# CRUJRA  (no_CH4_no_spin_up)

## 1.Make the nml

In [None]:
import itertools
import os
import subprocess
import glob, os, shutil, sys
import numpy as np
import pandas as pd
import xarray as xr
import time

def make_namelist(nml_input,nml_output,station_list,mode='no_spin_up',forcing='FLUXNET-CH4'):
    # open nml file and readlines
    with open(nml_input+f'US-Los_{forcing}_no_CH4.nml', 'r') as file:
        nml_content = file.readlines()

    # modify var
    for i, line in enumerate(nml_content):
        # replace CASE NAME
        if 'DEF_CASE_NAME' in line:
            nml_content[i] = f"DEF_CASE_NAME = '{station_list['SITE_ID']}'\n"
        if 'DEF_simulation_time%start_year' in line:
            nml_content[i] = f"DEF_simulation_time%start_year = {int(station_list['YEAR_START'])}\n"
        if 'DEF_simulation_time%end_year' in line:
            nml_content[i] = f"DEF_simulation_time%end_year = {int(station_list['YEAR_END'])}\n"
        if 'DEF_simulation_time%spinup_year' in line:
            nml_content[i] = f"DEF_simulation_time%spinup_year = {int(station_list['YEAR_START'])-1}\n"
        if 'DEF_simulation_time%spinup_month' in line:
            nml_content[i] = f"DEF_simulation_time%spinup_month = 1\n"
        if 'DEF_simulation_time%spinup_day' in line:
            nml_content[i] = f"DEF_simulation_time%spinup_day = 1\n"
        if 'DEF_simulation_time%spinup_sec' in line:
            nml_content[i] = f"DEF_simulation_time%spinup_sec = 0\n"
        if 'DEF_simulation_time%spinup_repeat' in line:
            nml_content[i] = f"DEF_simulation_time%spinup_repeat = 0\n"
        if 'SITE_fsitedata' in line:
            nml_content[i] = f"SITE_fsitedata = '{station_list['srfpath']}'\n"
        if 'DEF_dir_output' in line:
            nml_content[i] = f"DEF_dir_output = '/share/home/dq076/data/cases/site/{forcing}/{mode}/'\n"
        # if 'DEF_forcing_namelist' in line:
        #     nml_content[i] = f"DEF_forcing_namelist = '{nml_input}/cases/no_spin_up/forcing/SINGLE_{station_list['SITE_ID']}.nml'\n"

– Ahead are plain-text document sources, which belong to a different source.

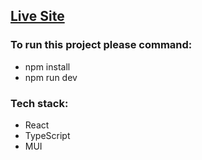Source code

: ## [Live Site](https://voluble-bonbon-309644.netlify.app/)

### To run this project please command:
* npm install
* npm run dev

### Tech stack: 
* React
* TypeScript
* MUI 

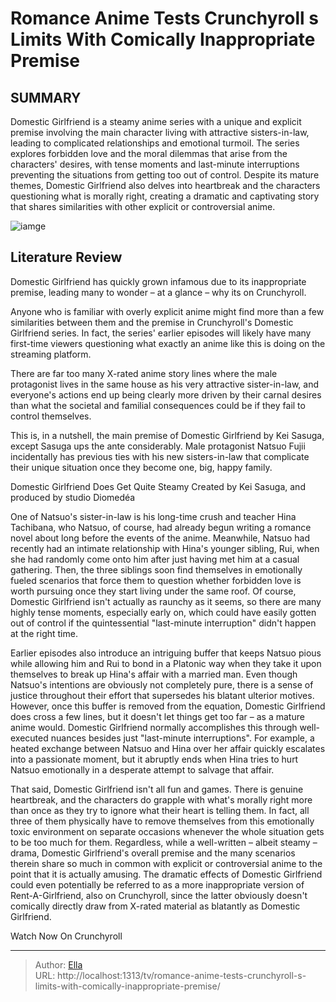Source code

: # Romance Anime Tests Crunchyroll s Limits With Comically Inappropriate Premise


## SUMMARY 



  Domestic Girlfriend is a steamy anime series with a unique and explicit premise involving the main character living with attractive sisters-in-law, leading to complicated relationships and emotional turmoil.   The series explores forbidden love and the moral dilemmas that arise from the characters&#39; desires, with tense moments and last-minute interruptions preventing the situations from getting too out of control.   Despite its mature themes, Domestic Girlfriend also delves into heartbreak and the characters questioning what is morally right, creating a dramatic and captivating story that shares similarities with other explicit or controversial anime.  

![iamge](https://static1.srcdn.com/wordpress/wp-content/uploads/2023/12/domestic-girlfriend-key-anime-visual.jpg)

## Literature Review
Domestic Girlfriend has quickly grown infamous due to its inappropriate premise, leading many to wonder – at a glance – why its on Crunchyroll.




Anyone who is familiar with overly explicit anime might find more than a few similarities between them and the premise in Crunchyroll&#39;s Domestic Girlfriend series. In fact, the series&#39; earlier episodes will likely have many first-time viewers questioning what exactly an anime like this is doing on the streaming platform.




There are far too many X-rated anime story lines where the male protagonist lives in the same house as his very attractive sister-in-law, and everyone&#39;s actions end up being clearly more driven by their carnal desires than what the societal and familial consequences could be if they fail to control themselves.

          

This is, in a nutshell, the main premise of Domestic Girlfriend by Kei Sasuga, except Sasuga ups the ante considerably. Male protagonist Natsuo Fujii incidentally has previous ties with his new sisters-in-law that complicate their unique situation once they become one, big, happy family.


 Domestic Girlfriend Does Get Quite Steamy 
Created by Kei Sasuga, and produced by studio Diomedéa
          




One of Natsuo&#39;s sister-in-law is his long-time crush and teacher Hina Tachibana, who Natsuo, of course, had already begun writing a romance novel about long before the events of the anime. Meanwhile, Natsuo had recently had an intimate relationship with Hina&#39;s younger sibling, Rui, when she had randomly come onto him after just having met him at a casual gathering. Then, the three siblings soon find themselves in emotionally fueled scenarios that force them to question whether forbidden love is worth pursuing once they start living under the same roof. Of course, Domestic Girlfriend isn&#39;t actually as raunchy as it seems, so there are many highly tense moments, especially early on, which could have easily gotten out of control if the quintessential &#34;last-minute interruption&#34; didn&#39;t happen at the right time.

Earlier episodes also introduce an intriguing buffer that keeps Natsuo pious while allowing him and Rui to bond in a Platonic way when they take it upon themselves to break up Hina&#39;s affair with a married man. Even though Natsuo&#39;s intentions are obviously not completely pure, there is a sense of justice throughout their effort that supersedes his blatant ulterior motives. However, once this buffer is removed from the equation, Domestic Girlfriend does cross a few lines, but it doesn&#39;t let things get too far – as a mature anime would. Domestic Girlfriend normally accomplishes this through well-executed nuances besides just &#34;last-minute interruptions&#34;. For example, a heated exchange between Natsuo and Hina over her affair quickly escalates into a passionate moment, but it abruptly ends when Hina tries to hurt Natsuo emotionally in a desperate attempt to salvage that affair.




          

That said, Domestic Girlfriend isn&#39;t all fun and games. There is genuine heartbreak, and the characters do grapple with what&#39;s morally right more than once as they try to ignore what their heart is telling them. In fact, all three of them physically have to remove themselves from this emotionally toxic environment on separate occasions whenever the whole situation gets to be too much for them. Regardless, while a well-written – albeit steamy – drama, Domestic Girlfriend&#39;s overall premise and the many scenarios therein share so much in common with explicit or controversial anime to the point that it is actually amusing. The dramatic effects of Domestic Girlfriend could even potentially be referred to as a more inappropriate version of Rent-A-Girlfriend, also on Crunchyroll, since the latter obviously doesn&#39;t comically directly draw from X-rated material as blatantly as Domestic Girlfriend.




Watch Now On Crunchyroll



---

> Author: [Ella](https://instagram.hk.cn/)  
> URL: http://localhost:1313/tv/romance-anime-tests-crunchyroll-s-limits-with-comically-inappropriate-premise/  

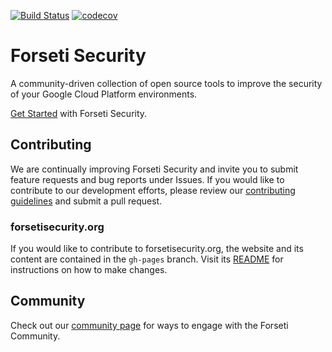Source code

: [![Build Status](https://travis-ci.org/GoogleCloudPlatform/forseti-security.svg?branch=master)](https://travis-ci.org/GoogleCloudPlatform/forseti-security) [![codecov](https://codecov.io/gh/GoogleCloudPlatform/forseti-security/branch/master/graph/badge.svg)](https://codecov.io/gh/GoogleCloudPlatform/forseti-security)

# Forseti Security
A community-driven collection of open source tools to improve the security
of your Google Cloud Platform environments.

[Get Started](http://forsetisecurity.org/docs/quickstarts/forseti-security/)
with Forseti Security.

## Contributing
We are continually improving Forseti Security and invite you to submit feature
requests and bug reports under Issues. If you would like to contribute to our
development efforts, please review our
[contributing guidelines](/.github/CONTRIBUTING.md) and submit a pull request.

### forsetisecurity.org
If you would like to contribute to forsetisecurity.org, the website and its
content are contained in the `gh-pages` branch. Visit its
[README](https://github.com/GoogleCloudPlatform/forseti-security/tree/gh-pages)
for instructions on how to make changes.

## Community
Check out our [community page](http://forsetisecurity.org/community/) for ways
to engage with the Forseti Community.

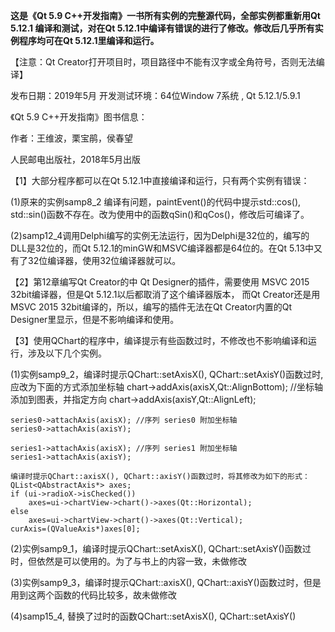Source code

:  **这是《Qt 5.9 C++开发指南》一书所有实例的完整源代码，全部实例都重新用Qt 5.12.1 编译和测试，对在Qt 5.12.1中编译有错误的进行了修改。修改后几乎所有实例程序均可在Qt 5.12.1里编译和运行。**

【注意：Qt Creator打开项目时，项目路径中不能有汉字或全角符号，否则无法编译】

发布日期：2019年5月
开发测试环境：64位Window 7系统 , Qt 5.12.1/5.9.1


《Qt 5.9 C++开发指南》图书信息：

作者：王维波，栗宝鹃，侯春望

人民邮电出版社，2018年5月出版


【1】大部分程序都可以在Qt 5.12.1中直接编译和运行，只有两个实例有错误：

(1)原来的实例samp8_2 编译有问题，paintEvent()的代码中提示std::cos(), std::sin()函数不存在。改为使用<Qtmath>中的函数qSin()和qCos()，修改后可编译了。

(2)samp12_4调用Delphi编写的实例无法运行，因为Delphi是32位的，编写的DLL是32位的，而Qt 5.12.1的minGW和MSVC编译器都是64位的。在Qt 5.13中又有了32位编译器，使用32位编译器就可以。


【2】第12章编写Qt Creator的中 Qt Designer的插件，需要使用 MSVC 2015 32bit编译器，但是Qt 5.12.1以后都取消了这个编译器版本， 而Qt Creator还是用MSVC 2015 32bit编译的，所以，编写的插件无法在Qt Creator内置的Qt Designer里显示，但是不影响编译和使用。


【3】使用QChart的程序中，编译提示有些函数过时，不修改也不影响编译和运行，涉及以下几个实例。

(1)实例samp9_2，编译时提示QChart::setAxisX(), QChart::setAxisY()函数过时,应改为下面的方式添加坐标轴
    chart->addAxis(axisX,Qt::AlignBottom); //坐标轴添加到图表，并指定方向
    chart->addAxis(axisY,Qt::AlignLeft);

    series0->attachAxis(axisX); //序列 series0 附加坐标轴
    series0->attachAxis(axisY);

    series1->attachAxis(axisX); //序列 series1 附加坐标轴
    series1->attachAxis(axisY);

    编译时提示QChart::axisX(), QChart::axisY()函数过时，将其修改为如下的形式：
    QList<QAbstractAxis*> axes;
    if (ui->radioX->isChecked())
        axes=ui->chartView->chart()->axes(Qt::Horizontal);
    else
        axes=ui->chartView->chart()->axes(Qt::Vertical);
    curAxis=(QValueAxis*)axes[0];

(2)实例samp9_1，编译时提示QChart::setAxisX(), QChart::setAxisY()函数过时，但依然是可以使用的。为了与书上的内容一致，未做修改

(3)实例samp9_3，编译时提示QChart::axisX(), QChart::axisY()函数过时，但是用到这两个函数的代码比较多，故未做修改

(4)samp15_4, 替换了过时的函数QChart::setAxisX(), QChart::setAxisY()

    # read back modified nml file
    # sometimes need modify nml file path

    new_file_path = f"{nml_output}{station_list['SITE_ID']}.nml"
    with open(new_file_path, 'w') as file:
        file.writelines(nml_content)

if __name__ == '__main__':
    mode='no_CH4_no_spin_up'
    forcing = 'CRUJRA'

    nml_input = "/share/home/dq076/mode/ME/CoLM202X_CH4_s/run/"
    nml_output = f"{nml_input}site/{forcing}/{mode}/"
    os.makedirs(nml_output, exist_ok=True)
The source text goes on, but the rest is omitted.